I looked at Stallion, arms wide, face sweating. He had once been in the same position when I was helpless in his arms.

I got back to my knees, planted my good foot down on the table so Stallion and Gust could see Trout when I held him in the air.

“No,” the little boy in my hands cried. “No, Foxy, no.”

You have to trust me.

I held Stallion’s eyes until he tilted his head down, once. With a burst of my fleeting strength, I threw the boy high into the air, over the flames, and into Stallion’s waiting arms.

But he did not see how close to the burning tree he had gotten, how close to the crumbling floors. As soon as he caught Trout, he was gone.
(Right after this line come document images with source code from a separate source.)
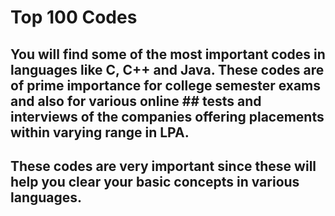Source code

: # Top 100 Codes

## You will find some of the most important codes in languages like C, C++ and Java. These codes are of prime importance for college semester exams and also for various online ## tests and interviews of the companies offering placements within varying range in LPA.

## These codes are very important since these will help you clear your basic concepts in various languages.
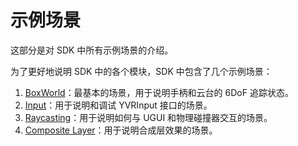 # 示例场景

这部分是对 SDK 中所有示例场景的介绍。

为了更好地说明 SDK 中的各个模块，SDK 中包含了几个示例场景：

1. [BoxWorld](./DemoScenes/BoxWorld.md)：最基本的场景，用于说明手柄和云台的 6DoF 追踪状态。
2. [Input](./DemoScenes/Input.md)：用于说明和调试 YVRInput 接口的场景。
3. [Raycasting](./DemoScenes/Raycasting.md)：用于说明如何与 UGUI 和物理碰撞器交互的场景。
4. [Composite Layer](./DemoScenes/CompositeLayer.md)：用于说明合成层效果的场景。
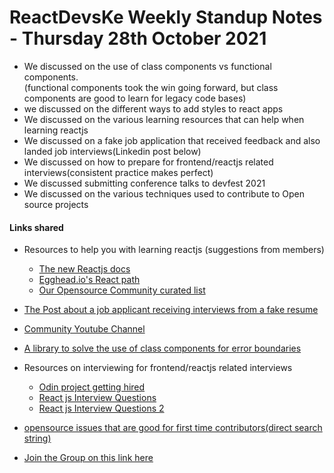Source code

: # ReactDevsKe Weekly Standup Notes - Thursday 28th October 2021

- We discussed on the use of class components vs functional components.<br>(functional components took the win going forward, but class components are good to learn for legacy code bases)
- we discussed on the different ways to add styles to react apps
- We discussed on the various learning resources that can help when learning reactjs
- We discussed on a fake job application that received feedback and also landed job interviews(Linkedin post below)
- We discussed on how to prepare for frontend/reactjs related interviews(consistent practice makes perfect)
- We discussed submitting conference talks to devfest 2021
- We discussed on the various techniques used to contribute to Open source projects


#### Links shared

- Resources to help you with learning reactjs (suggestions from members)
    - [The new Reactjs docs](https://beta.reactjs.org/)
    - [Egghead.io's React path](https://egghead.io/q/react)
    - [Our Opensource Community curated list](https://github.com/reactdeveloperske/Fantastic-Frontend-React)
- [The Post about a job applicant receiving interviews from a fake resume](https://www.linkedin.com/posts/james-mahy-84524615_developerlife-recruitment-faang-activity-6859450690541035520-A2eP)
- [Community Youtube Channel](https://www.youtube.com/channel/UC9_eVcPBk4T-DcZLHpQfy4w)
- [A library to solve the use of class components for error boundaries](https://github.com/bvaughn/react-error-boundary)
- Resources on interviewing for frontend/reactjs related interviews
    - [Odin project getting hired](https://www.theodinproject.com/paths/full-stack-javascript/courses/getting-hired)
    - [React js Interview Questions](https://github.com/Devinterview-io/react-interview-questions)
    - [React js Interview Questions 2](https://github.com/sudheerj/reactjs-interview-questions)

- [opensource issues that are good for first time contributors(direct search string)](https://github.com/search?q=is%3Aopen+label%3A%22good+first+issue%22&type=Issues)
- [Join the Group on this link here](http://bit.ly/joinreactdevske)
Just a series of thundering cracks of marble and he, Gust, and Trout vanished beneath the burning tree.

I collapsed onto the polished stone of the table top.

Was I even surprised?

I couldn’t breathe anymore. The fire was so smothering. It should have reached me by now, burned me alive, but it continued to dance around the table. Close enough to warm my skin and steal my air but not close enough to burn. A slow death.

Then Kat was there, standing over me. He grey skin and purple veins were gone as well. I really cried that time when I saw those bright green eyes looking down at me so intensely.

She reached a hand towards me. “Get up. This isn’t over yet.”

“It sure does make a show.”

“Maple...” I croaked out.

“Maple’s next.” Kat reached down and grabbed one of my wrists, attempted to pull me up. “Now get up, Foxy.”

“Alright, okay, I’m getting up,” I said. I grabbed her arm back as she pulled me, but I nearly fell on top of her when my leg threatened to give out yet again and the injuries in my hands and side flared up. “Sorry, that damn boar—”

I interrupted myself with my own coughing. Without another word, Kat navigated me to climbing on to her back. A familiar experience. I stood there amidst the flames.

“Get on, we have to hurry.”

“Okay, getting on.”

I mentally smacked myself as I wrapped my arms around her neck and my good leg around her waist. How could I be getting embarrassed now? I looked at the spot on her neck where Widow had bitten her. The bite was still there, but there was no more black skin or purple veins. It just looked like some regular, not poison-infested, psycho decided to chomp her.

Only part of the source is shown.